When I was young, I had bad parents.  They taught bad things to me . . . like . . . biting people, hit[t]ing, kicking, break[ing] windows, scream[ing], swear[ing], [running away], and all kinds of stuff.  When I was [six years old] I had handmarks from both of my parents.    


            Appellant’s past conduct is relevant to a determination of whether the duration and nature of his actions render him unfit to continue as a parent.  See Minn. Stat. § 260C.301, subd. 1(b)(2).  As mentioned above, the court found that appellant’s history of controlled substance abuse, domestic violence, and mental health issues, as well as his inability to commit to consistent, long-term treatment has also played a part in child’s own behavioral issues.  Therefore, with substantial evidence in the record of conduct unbecoming of a fit parent, the decision to terminate appellant’s parental rights was not clearly erroneous.  

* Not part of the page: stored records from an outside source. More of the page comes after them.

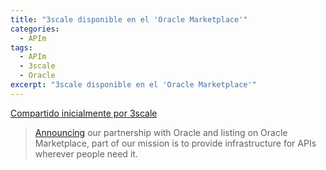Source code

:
 ```yaml
---
title: "3scale disponible en el 'Oracle Marketplace'"
categories:
  - APIm
tags:
  - APIm
  - 3scale
  - Oracle
excerpt: "3scale disponible en el 'Oracle Marketplace'"
---
```


[Compartido inicialmente por 3scale](https://plus.google.com/+3scaleNet/posts/6iESZLeadR5)
> [Announcing](https://www.3scale.net/2015/10/3scale-now-available-via-oracle-marketplace/?utm_campaign=googleplus&utm_source=googleplus&utm_medium=social) our partnership with Oracle and listing on Oracle Marketplace, part of our mission is to provide infrastructure for APIs wherever people need it.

D.        Best Interests of the Child

            Appellant disputes the district court’s finding that termination of his parental rights was in the best interests of child.  Beyond determining whether one of the nine statutorily-defined bases for termination is present, a district court must also consider whether termination of parental rights is in the child’s best interests and “explain its rationale in its findings and conclusions.”  In re Tanghe, 672 N.W.2d 623, 626 (Minn. App. 2003);
Minn. Stat. § 260C.301, subd. 7 (2004) (stating “the best interests of the child must be the paramount consideration” in proceeding to terminate parental rights). 

            The “best interests” analysis requires the district court to balance the child’s interest in preserving the parent-child relationship, the parent’s interest in preserving the parent-child relationship, and any competing interests of the child.  In re Welfare of R.T.B., 492 N.W.2d 1, 4 (Minn. App. 1992).  “Competing interests include such things as a stable environment, health considerations and the child’s preferences.”  Id.  “Where the interests of parent and child conflict, the interests of the child are paramount.”  Minn. Stat. § 260C.301, subd. 7.

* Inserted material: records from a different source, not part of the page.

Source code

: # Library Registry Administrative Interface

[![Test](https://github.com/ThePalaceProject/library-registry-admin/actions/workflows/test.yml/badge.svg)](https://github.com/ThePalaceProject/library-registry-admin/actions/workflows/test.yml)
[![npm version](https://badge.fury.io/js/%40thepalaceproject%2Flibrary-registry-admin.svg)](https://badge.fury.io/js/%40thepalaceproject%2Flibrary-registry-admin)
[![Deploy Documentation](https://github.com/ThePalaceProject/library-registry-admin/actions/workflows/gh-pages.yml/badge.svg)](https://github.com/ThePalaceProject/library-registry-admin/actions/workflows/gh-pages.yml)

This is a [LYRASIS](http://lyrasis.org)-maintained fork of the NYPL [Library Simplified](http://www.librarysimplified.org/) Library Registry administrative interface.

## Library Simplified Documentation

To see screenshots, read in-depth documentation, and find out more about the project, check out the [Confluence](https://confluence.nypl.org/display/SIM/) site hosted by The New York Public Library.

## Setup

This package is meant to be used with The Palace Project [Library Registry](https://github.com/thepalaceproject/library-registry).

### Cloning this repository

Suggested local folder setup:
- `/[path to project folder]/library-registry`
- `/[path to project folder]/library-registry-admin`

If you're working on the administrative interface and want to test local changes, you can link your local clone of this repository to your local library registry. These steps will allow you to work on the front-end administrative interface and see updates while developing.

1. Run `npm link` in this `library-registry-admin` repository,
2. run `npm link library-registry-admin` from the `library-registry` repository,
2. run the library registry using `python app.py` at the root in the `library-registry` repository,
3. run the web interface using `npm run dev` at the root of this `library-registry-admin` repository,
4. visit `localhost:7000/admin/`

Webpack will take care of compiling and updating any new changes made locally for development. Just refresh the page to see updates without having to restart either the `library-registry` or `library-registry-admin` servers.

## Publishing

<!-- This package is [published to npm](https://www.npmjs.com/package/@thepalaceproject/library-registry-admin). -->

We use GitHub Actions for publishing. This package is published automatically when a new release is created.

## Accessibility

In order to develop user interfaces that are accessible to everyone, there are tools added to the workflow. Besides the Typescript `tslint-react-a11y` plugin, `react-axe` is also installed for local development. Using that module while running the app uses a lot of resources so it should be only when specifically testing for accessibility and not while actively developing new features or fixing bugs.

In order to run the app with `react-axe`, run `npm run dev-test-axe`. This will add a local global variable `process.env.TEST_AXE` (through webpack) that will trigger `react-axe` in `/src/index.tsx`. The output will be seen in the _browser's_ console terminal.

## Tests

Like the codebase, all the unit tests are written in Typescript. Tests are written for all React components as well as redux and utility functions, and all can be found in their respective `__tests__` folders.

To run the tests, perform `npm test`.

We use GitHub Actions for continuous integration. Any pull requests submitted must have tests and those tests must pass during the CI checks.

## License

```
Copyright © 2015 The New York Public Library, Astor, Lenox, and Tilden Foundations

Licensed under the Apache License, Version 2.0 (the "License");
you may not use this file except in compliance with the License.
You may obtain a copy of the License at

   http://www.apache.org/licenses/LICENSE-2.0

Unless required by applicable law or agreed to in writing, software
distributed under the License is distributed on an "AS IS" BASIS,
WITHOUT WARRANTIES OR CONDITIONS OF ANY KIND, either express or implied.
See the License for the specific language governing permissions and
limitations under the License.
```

            Appellant asserts that termination was not in child’s best interests because child’s behavior has not improved since she was removed from the home.  In support of his contention, appellant cites various portions of the trial transcript that allegedly demonstrate that child’s behavior and performance in school declined after she was removed from the family home.  This argument is specious, and does not address the necessary factors or have any support in case law.  Even if the child’s behavior and performance went downhill after being placed in a foster home, it does not follow that this change is attributable to the child’s removal from the family home. 

            The district court’s findings examine each of these factors in detail.  For example, the court demonstrated its analysis of appellant’s interests in the relationship when it held that appellant loved child, but also exhibited behavior, such as controlled substance abuse and domestic violence that lacked consideration of child’s needs and well-being.  The court also considered child’s interests in her relationship with appellant when it determined that child loved appellant, but feared him and felt she had an obligation to protect mother.  Finally, the court contemplated child’s competing interests, such as her need for “continued therapy,” a “stable, structured, and safe environment free of violence,” and “a caregiver able and willing to model healthy relationships an appropriate coping skills,” and found that father could not effectively satisfy these needs because he refused to address his chemical dependency, mental health problems, and violent behavior.  See In re Welfare of M.G., 407 N.W.2d 118, 121 (Minn. App. 1987) (holding that child has a significant interest in the stability of her home environment and her health).  As such, the district court’s finding that child’s best interests were served by termination of appellant’s parental rights was reasonable.